↓↓↓
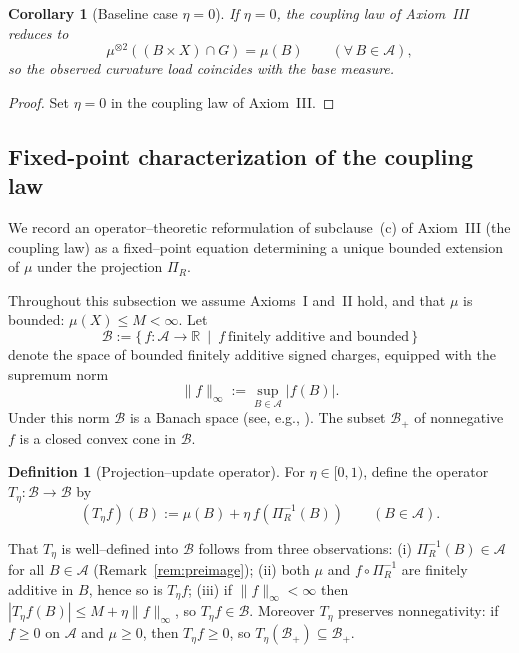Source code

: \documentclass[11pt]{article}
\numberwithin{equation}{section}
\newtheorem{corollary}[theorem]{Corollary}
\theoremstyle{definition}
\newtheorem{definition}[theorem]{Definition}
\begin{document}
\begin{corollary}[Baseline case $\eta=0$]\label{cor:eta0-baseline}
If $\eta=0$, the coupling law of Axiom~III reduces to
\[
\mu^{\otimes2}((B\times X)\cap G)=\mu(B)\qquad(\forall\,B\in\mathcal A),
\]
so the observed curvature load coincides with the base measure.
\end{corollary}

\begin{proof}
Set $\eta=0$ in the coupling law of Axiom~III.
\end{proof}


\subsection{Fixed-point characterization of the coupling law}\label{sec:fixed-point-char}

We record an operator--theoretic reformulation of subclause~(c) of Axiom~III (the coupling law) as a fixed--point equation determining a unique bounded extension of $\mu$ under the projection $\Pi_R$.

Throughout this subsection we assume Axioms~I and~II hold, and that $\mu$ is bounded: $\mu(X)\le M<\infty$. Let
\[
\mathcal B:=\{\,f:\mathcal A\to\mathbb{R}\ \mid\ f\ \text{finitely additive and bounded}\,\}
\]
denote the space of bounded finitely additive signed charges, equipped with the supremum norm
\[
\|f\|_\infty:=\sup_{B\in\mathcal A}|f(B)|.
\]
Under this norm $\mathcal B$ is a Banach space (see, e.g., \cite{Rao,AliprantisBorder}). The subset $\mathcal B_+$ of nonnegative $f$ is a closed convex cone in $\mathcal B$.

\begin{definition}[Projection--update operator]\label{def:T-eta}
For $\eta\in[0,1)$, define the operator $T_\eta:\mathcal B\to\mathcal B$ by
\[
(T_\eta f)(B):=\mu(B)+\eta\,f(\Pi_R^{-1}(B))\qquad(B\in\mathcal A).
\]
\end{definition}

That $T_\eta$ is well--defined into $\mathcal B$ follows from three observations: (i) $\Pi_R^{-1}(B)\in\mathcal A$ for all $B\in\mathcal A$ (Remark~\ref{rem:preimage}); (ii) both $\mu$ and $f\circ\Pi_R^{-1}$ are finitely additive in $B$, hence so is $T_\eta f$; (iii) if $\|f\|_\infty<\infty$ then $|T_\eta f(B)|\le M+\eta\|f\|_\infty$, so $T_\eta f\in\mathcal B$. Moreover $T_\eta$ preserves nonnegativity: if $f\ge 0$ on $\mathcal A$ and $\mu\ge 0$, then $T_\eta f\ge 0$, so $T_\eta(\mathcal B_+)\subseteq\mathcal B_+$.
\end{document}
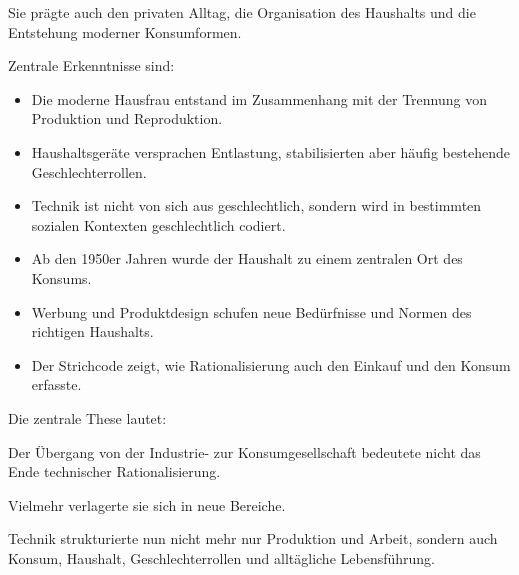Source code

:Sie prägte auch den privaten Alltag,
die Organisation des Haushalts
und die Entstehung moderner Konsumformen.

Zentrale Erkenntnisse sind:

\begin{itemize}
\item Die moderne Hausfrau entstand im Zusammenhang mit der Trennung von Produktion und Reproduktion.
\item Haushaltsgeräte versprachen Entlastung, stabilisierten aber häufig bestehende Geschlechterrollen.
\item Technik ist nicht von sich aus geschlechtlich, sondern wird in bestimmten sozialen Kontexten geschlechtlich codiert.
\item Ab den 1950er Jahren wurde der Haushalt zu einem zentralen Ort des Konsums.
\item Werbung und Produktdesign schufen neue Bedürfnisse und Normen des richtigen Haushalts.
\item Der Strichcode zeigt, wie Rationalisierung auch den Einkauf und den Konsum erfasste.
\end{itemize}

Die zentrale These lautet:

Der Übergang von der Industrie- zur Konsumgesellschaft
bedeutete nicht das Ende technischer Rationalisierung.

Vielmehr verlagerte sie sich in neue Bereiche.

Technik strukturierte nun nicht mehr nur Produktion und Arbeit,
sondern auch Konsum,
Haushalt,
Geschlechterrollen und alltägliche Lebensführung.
↑↑↑
### EXERCISE DETAILS:
Every entry above should be written out again verbatim, with no pictures included.

### EXERCISE RESPONSE:
Source code

: \documentclass[11pt]{article}
\numberwithin{equation}{section}
\newtheorem{corollary}[theorem]{Corollary}
\theoremstyle{definition}
\newtheorem{definition}[theorem]{Definition}
\begin{document}
\begin{corollary}[Baseline case $\eta=0$]\label{cor:eta0-baseline}
If $\eta=0$, the coupling law of Axiom~III reduces to
\[
\mu^{\otimes2}((B\times X)\cap G)=\mu(B)\qquad(\forall\,B\in\mathcal A),
\]
so the observed curvature load coincides with the base measure.
\end{corollary}

\begin{proof}
Set $\eta=0$ in the coupling law of Axiom~III.
\end{proof}


\subsection{Fixed-point characterization of the coupling law}\label{sec:fixed-point-char}

We record an operator--theoretic reformulation of subclause~(c) of Axiom~III (the coupling law) as a fixed--point equation determining a unique bounded extension of $\mu$ under the projection $\Pi_R$.

Throughout this subsection we assume Axioms~I and~II hold, and that $\mu$ is bounded: $\mu(X)\le M<\infty$. Let
\[
\mathcal B:=\{\,f:\mathcal A\to\mathbb{R}\ \mid\ f\ \text{finitely additive and bounded}\,\}
\]
denote the space of bounded finitely additive signed charges, equipped with the supremum norm
\[
\|f\|_\infty:=\sup_{B\in\mathcal A}|f(B)|.
\]
Under this norm $\mathcal B$ is a Banach space (see, e.g., \cite{Rao,AliprantisBorder}). The subset $\mathcal B_+$ of nonnegative $f$ is a closed convex cone in $\mathcal B$.

\begin{definition}[Projection--update operator]\label{def:T-eta}
For $\eta\in[0,1)$, define the operator $T_\eta:\mathcal B\to\mathcal B$ by
\[
(T_\eta f)(B):=\mu(B)+\eta\,f(\Pi_R^{-1}(B))\qquad(B\in\mathcal A).
\]
\end{definition}

That $T_\eta$ is well--defined into $\mathcal B$ follows from three observations: (i) $\Pi_R^{-1}(B)\in\mathcal A$ for all $B\in\mathcal A$ (Remark~\ref{rem:preimage}); (ii) both $\mu$ and $f\circ\Pi_R^{-1}$ are finitely additive in $B$, hence so is $T_\eta f$; (iii) if $\|f\|_\infty<\infty$ then $|T_\eta f(B)|\le M+\eta\|f\|_\infty$, so $T_\eta f\in\mathcal B$. Moreover $T_\eta$ preserves nonnegativity: if $f\ge 0$ on $\mathcal A$ and $\mu\ge 0$, then $T_\eta f\ge 0$, so $T_\eta(\mathcal B_+)\subseteq\mathcal B_+$.
\end{document}
Source code

:Sie prägte auch den privaten Alltag,
die Organisation des Haushalts
und die Entstehung moderner Konsumformen.

Zentrale Erkenntnisse sind:

\begin{itemize}
\item Die moderne Hausfrau entstand im Zusammenhang mit der Trennung von Produktion und Reproduktion.
\item Haushaltsgeräte versprachen Entlastung, stabilisierten aber häufig bestehende Geschlechterrollen.
\item Technik ist nicht von sich aus geschlechtlich, sondern wird in bestimmten sozialen Kontexten geschlechtlich codiert.
\item Ab den 1950er Jahren wurde der Haushalt zu einem zentralen Ort des Konsums.
\item Werbung und Produktdesign schufen neue Bedürfnisse und Normen des richtigen Haushalts.
\item Der Strichcode zeigt, wie Rationalisierung auch den Einkauf und den Konsum erfasste.
\end{itemize}

Die zentrale These lautet:

Der Übergang von der Industrie- zur Konsumgesellschaft
bedeutete nicht das Ende technischer Rationalisierung.

Vielmehr verlagerte sie sich in neue Bereiche.

Technik strukturierte nun nicht mehr nur Produktion und Arbeit,
sondern auch Konsum,
Haushalt,
Geschlechterrollen und alltägliche Lebensführung.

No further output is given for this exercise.